## Input
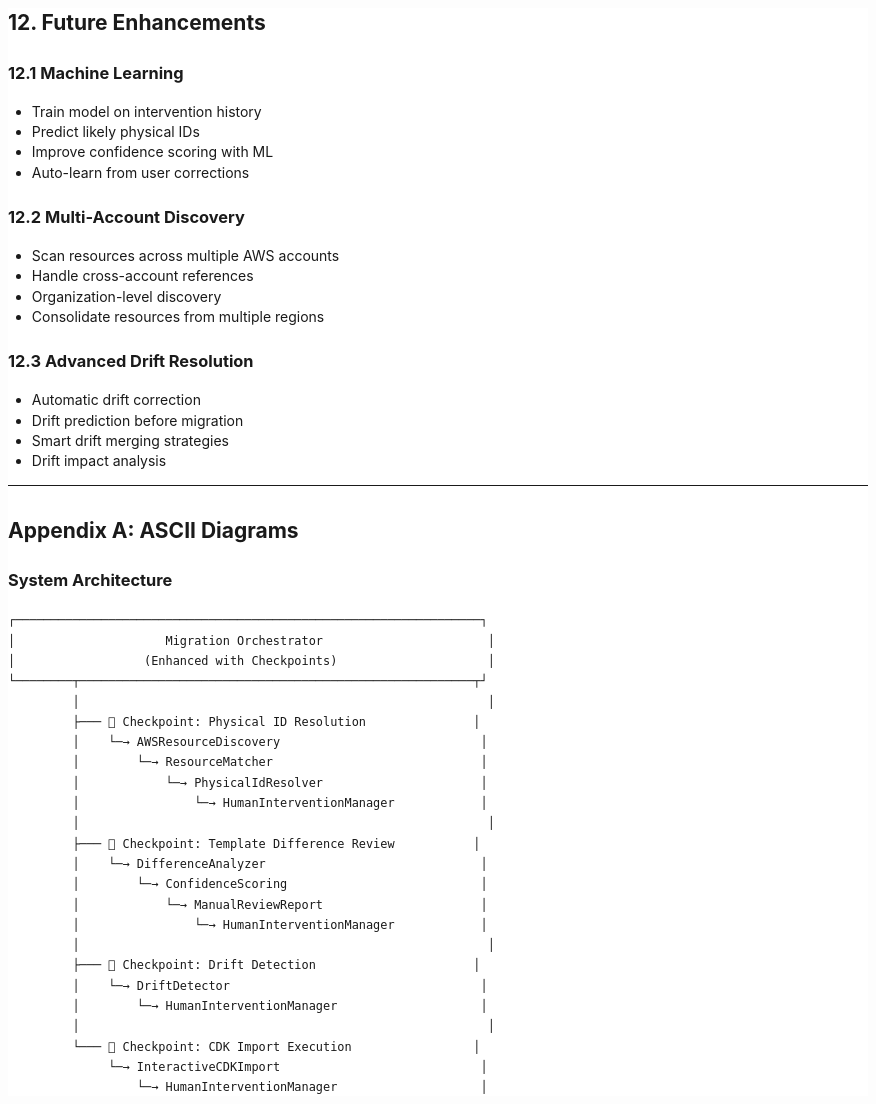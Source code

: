 ## 12. Future Enhancements

### 12.1 Machine Learning

- Train model on intervention history
- Predict likely physical IDs
- Improve confidence scoring with ML
- Auto-learn from user corrections

### 12.2 Multi-Account Discovery

- Scan resources across multiple AWS accounts
- Handle cross-account references
- Organization-level discovery
- Consolidate resources from multiple regions

### 12.3 Advanced Drift Resolution

- Automatic drift correction
- Drift prediction before migration
- Smart drift merging strategies
- Drift impact analysis

---

## Appendix A: ASCII Diagrams

### System Architecture

```
┌─────────────────────────────────────────────────────────────────┐
│                     Migration Orchestrator                       │
│                  (Enhanced with Checkpoints)                     │
└────────┬───────────────────────────────────────────────────────┬┘
         │                                                         │
         ├─── 🛑 Checkpoint: Physical ID Resolution               │
         │    └─→ AWSResourceDiscovery                            │
         │        └─→ ResourceMatcher                             │
         │            └─→ PhysicalIdResolver                      │
         │                └─→ HumanInterventionManager            │
         │                                                         │
         ├─── 🛑 Checkpoint: Template Difference Review           │
         │    └─→ DifferenceAnalyzer                              │
         │        └─→ ConfidenceScoring                           │
         │            └─→ ManualReviewReport                      │
         │                └─→ HumanInterventionManager            │
         │                                                         │
         ├─── 🛑 Checkpoint: Drift Detection                      │
         │    └─→ DriftDetector                                   │
         │        └─→ HumanInterventionManager                    │
         │                                                         │
         └─── 🛑 Checkpoint: CDK Import Execution                 │
              └─→ InteractiveCDKImport                            │
                  └─→ HumanInterventionManager                    │
```
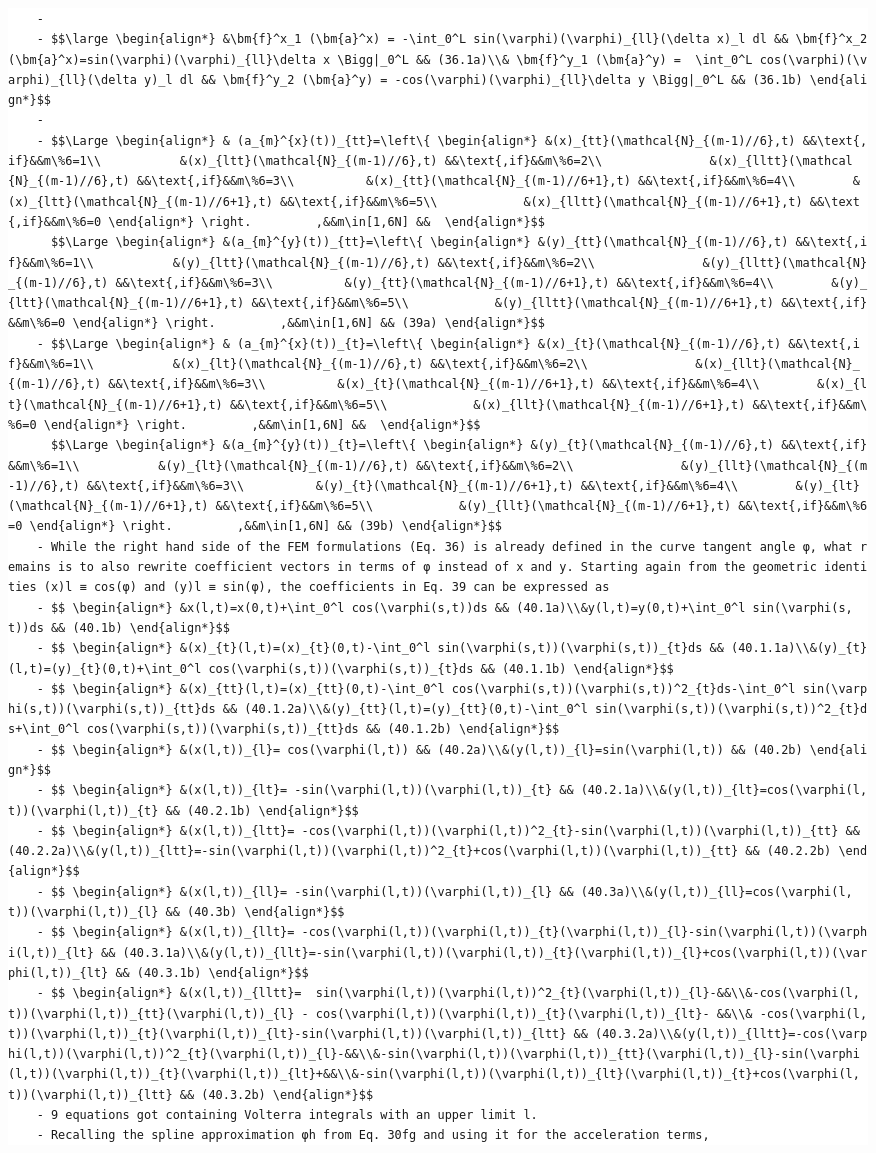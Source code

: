 		-
		- $$\large \begin{align*} &\bm{f}^x_1 (\bm{a}^x) = -\int_0^L sin(\varphi)(\varphi)_{ll}(\delta x)_l dl && \bm{f}^x_2 (\bm{a}^x)=sin(\varphi)(\varphi)_{ll}\delta x \Bigg|_0^L && (36.1a)\\& \bm{f}^y_1 (\bm{a}^y) =  \int_0^L cos(\varphi)(\varphi)_{ll}(\delta y)_l dl && \bm{f}^y_2 (\bm{a}^y) = -cos(\varphi)(\varphi)_{ll}\delta y \Bigg|_0^L && (36.1b) \end{align*}$$
		-
		- $$\Large \begin{align*} & (a_{m}^{x}(t))_{tt}=\left\{ \begin{align*} &(x)_{tt}(\mathcal{N}_{(m-1)//6},t) &&\text{,if}&&m\%6=1\\           &(x)_{ltt}(\mathcal{N}_{(m-1)//6},t) &&\text{,if}&&m\%6=2\\               &(x)_{lltt}(\mathcal{N}_{(m-1)//6},t) &&\text{,if}&&m\%6=3\\          &(x)_{tt}(\mathcal{N}_{(m-1)//6+1},t) &&\text{,if}&&m\%6=4\\        &(x)_{ltt}(\mathcal{N}_{(m-1)//6+1},t) &&\text{,if}&&m\%6=5\\            &(x)_{lltt}(\mathcal{N}_{(m-1)//6+1},t) &&\text{,if}&&m\%6=0 \end{align*} \right.         ,&&m\in[1,6N] &&  \end{align*}$$
		  $$\Large \begin{align*} &(a_{m}^{y}(t))_{tt}=\left\{ \begin{align*} &(y)_{tt}(\mathcal{N}_{(m-1)//6},t) &&\text{,if}&&m\%6=1\\           &(y)_{ltt}(\mathcal{N}_{(m-1)//6},t) &&\text{,if}&&m\%6=2\\               &(y)_{lltt}(\mathcal{N}_{(m-1)//6},t) &&\text{,if}&&m\%6=3\\          &(y)_{tt}(\mathcal{N}_{(m-1)//6+1},t) &&\text{,if}&&m\%6=4\\        &(y)_{ltt}(\mathcal{N}_{(m-1)//6+1},t) &&\text{,if}&&m\%6=5\\            &(y)_{lltt}(\mathcal{N}_{(m-1)//6+1},t) &&\text{,if}&&m\%6=0 \end{align*} \right.         ,&&m\in[1,6N] && (39a) \end{align*}$$
		- $$\Large \begin{align*} & (a_{m}^{x}(t))_{t}=\left\{ \begin{align*} &(x)_{t}(\mathcal{N}_{(m-1)//6},t) &&\text{,if}&&m\%6=1\\           &(x)_{lt}(\mathcal{N}_{(m-1)//6},t) &&\text{,if}&&m\%6=2\\               &(x)_{llt}(\mathcal{N}_{(m-1)//6},t) &&\text{,if}&&m\%6=3\\          &(x)_{t}(\mathcal{N}_{(m-1)//6+1},t) &&\text{,if}&&m\%6=4\\        &(x)_{lt}(\mathcal{N}_{(m-1)//6+1},t) &&\text{,if}&&m\%6=5\\            &(x)_{llt}(\mathcal{N}_{(m-1)//6+1},t) &&\text{,if}&&m\%6=0 \end{align*} \right.         ,&&m\in[1,6N] &&  \end{align*}$$
		  $$\Large \begin{align*} &(a_{m}^{y}(t))_{t}=\left\{ \begin{align*} &(y)_{t}(\mathcal{N}_{(m-1)//6},t) &&\text{,if}&&m\%6=1\\           &(y)_{lt}(\mathcal{N}_{(m-1)//6},t) &&\text{,if}&&m\%6=2\\               &(y)_{llt}(\mathcal{N}_{(m-1)//6},t) &&\text{,if}&&m\%6=3\\          &(y)_{t}(\mathcal{N}_{(m-1)//6+1},t) &&\text{,if}&&m\%6=4\\        &(y)_{lt}(\mathcal{N}_{(m-1)//6+1},t) &&\text{,if}&&m\%6=5\\            &(y)_{llt}(\mathcal{N}_{(m-1)//6+1},t) &&\text{,if}&&m\%6=0 \end{align*} \right.         ,&&m\in[1,6N] && (39b) \end{align*}$$
		- While the right hand side of the FEM formulations (Eq. 36) is already defined in the curve tangent angle φ, what remains is to also rewrite coefficient vectors in terms of φ instead of x and y. Starting again from the geometric identities (x)l ≡ cos(φ) and (y)l ≡ sin(φ), the coefficients in Eq. 39 can be expressed as
		- $$ \begin{align*} &x(l,t)=x(0,t)+\int_0^l cos(\varphi(s,t))ds && (40.1a)\\&y(l,t)=y(0,t)+\int_0^l sin(\varphi(s,t))ds && (40.1b) \end{align*}$$
		- $$ \begin{align*} &(x)_{t}(l,t)=(x)_{t}(0,t)-\int_0^l sin(\varphi(s,t))(\varphi(s,t))_{t}ds && (40.1.1a)\\&(y)_{t}(l,t)=(y)_{t}(0,t)+\int_0^l cos(\varphi(s,t))(\varphi(s,t))_{t}ds && (40.1.1b) \end{align*}$$
		- $$ \begin{align*} &(x)_{tt}(l,t)=(x)_{tt}(0,t)-\int_0^l cos(\varphi(s,t))(\varphi(s,t))^2_{t}ds-\int_0^l sin(\varphi(s,t))(\varphi(s,t))_{tt}ds && (40.1.2a)\\&(y)_{tt}(l,t)=(y)_{tt}(0,t)-\int_0^l sin(\varphi(s,t))(\varphi(s,t))^2_{t}ds+\int_0^l cos(\varphi(s,t))(\varphi(s,t))_{tt}ds && (40.1.2b) \end{align*}$$
		- $$ \begin{align*} &(x(l,t))_{l}= cos(\varphi(l,t)) && (40.2a)\\&(y(l,t))_{l}=sin(\varphi(l,t)) && (40.2b) \end{align*}$$
		- $$ \begin{align*} &(x(l,t))_{lt}= -sin(\varphi(l,t))(\varphi(l,t))_{t} && (40.2.1a)\\&(y(l,t))_{lt}=cos(\varphi(l,t))(\varphi(l,t))_{t} && (40.2.1b) \end{align*}$$
		- $$ \begin{align*} &(x(l,t))_{ltt}= -cos(\varphi(l,t))(\varphi(l,t))^2_{t}-sin(\varphi(l,t))(\varphi(l,t))_{tt} && (40.2.2a)\\&(y(l,t))_{ltt}=-sin(\varphi(l,t))(\varphi(l,t))^2_{t}+cos(\varphi(l,t))(\varphi(l,t))_{tt} && (40.2.2b) \end{align*}$$
		- $$ \begin{align*} &(x(l,t))_{ll}= -sin(\varphi(l,t))(\varphi(l,t))_{l} && (40.3a)\\&(y(l,t))_{ll}=cos(\varphi(l,t))(\varphi(l,t))_{l} && (40.3b) \end{align*}$$
		- $$ \begin{align*} &(x(l,t))_{llt}= -cos(\varphi(l,t))(\varphi(l,t))_{t}(\varphi(l,t))_{l}-sin(\varphi(l,t))(\varphi(l,t))_{lt} && (40.3.1a)\\&(y(l,t))_{llt}=-sin(\varphi(l,t))(\varphi(l,t))_{t}(\varphi(l,t))_{l}+cos(\varphi(l,t))(\varphi(l,t))_{lt} && (40.3.1b) \end{align*}$$
		- $$ \begin{align*} &(x(l,t))_{lltt}=  sin(\varphi(l,t))(\varphi(l,t))^2_{t}(\varphi(l,t))_{l}-&&\\&-cos(\varphi(l,t))(\varphi(l,t))_{tt}(\varphi(l,t))_{l} - cos(\varphi(l,t))(\varphi(l,t))_{t}(\varphi(l,t))_{lt}- &&\\& -cos(\varphi(l,t))(\varphi(l,t))_{t}(\varphi(l,t))_{lt}-sin(\varphi(l,t))(\varphi(l,t))_{ltt} && (40.3.2a)\\&(y(l,t))_{lltt}=-cos(\varphi(l,t))(\varphi(l,t))^2_{t}(\varphi(l,t))_{l}-&&\\&-sin(\varphi(l,t))(\varphi(l,t))_{tt}(\varphi(l,t))_{l}-sin(\varphi(l,t))(\varphi(l,t))_{t}(\varphi(l,t))_{lt}+&&\\&-sin(\varphi(l,t))(\varphi(l,t))_{lt}(\varphi(l,t))_{t}+cos(\varphi(l,t))(\varphi(l,t))_{ltt} && (40.3.2b) \end{align*}$$
		- 9 equations got containing Volterra integrals with an upper limit l.
		- Recalling the spline approximation φh from Eq. 30fg and using it for the acceleration terms,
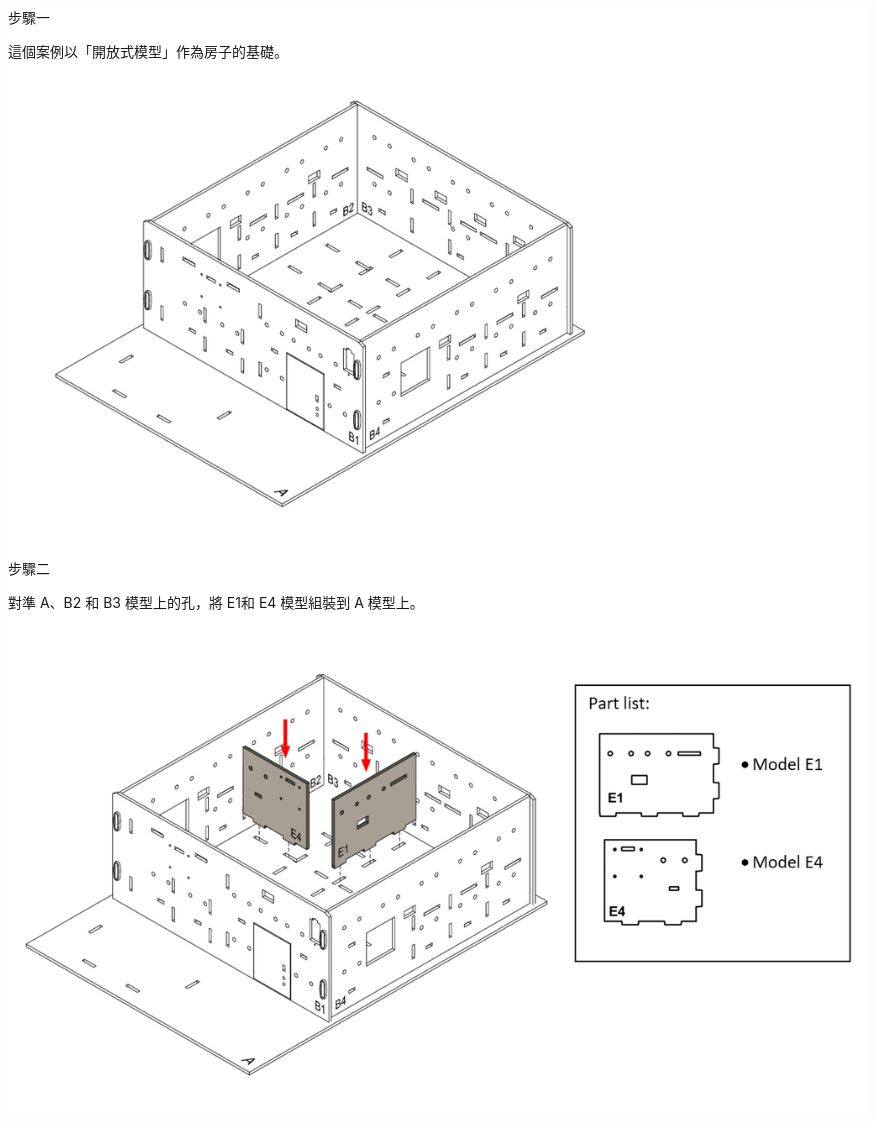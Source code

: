 <span id="subtitle">步驟一</span><BR><P>
這個案例以「開放式模型」作為房子的基礎。<BR><P>
![auto_fit](images/Case10/Case10_ass1.png)<P>

<span id="subtitle">步驟二</span><BR><P>
對準 A、B2 和 B3 模型上的孔，將 E1和 E4 模型組裝到 A 模型上。<BR><P>
![pic_90](images/Case10/Case10_ass2.png)<P>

## Problem details
Set down the records above exactly as written, beginning with the first line and ending with the line that contains "- Automatic drift correction", and do not include pictures.

## Written response
Source code

: ## 12. Future Enhancements

### 12.1 Machine Learning

- Train model on intervention history
- Predict likely physical IDs
- Improve confidence scoring with ML
- Auto-learn from user corrections

### 12.2 Multi-Account Discovery

- Scan resources across multiple AWS accounts
- Handle cross-account references
- Organization-level discovery
- Consolidate resources from multiple regions

### 12.3 Advanced Drift Resolution

- Automatic drift correction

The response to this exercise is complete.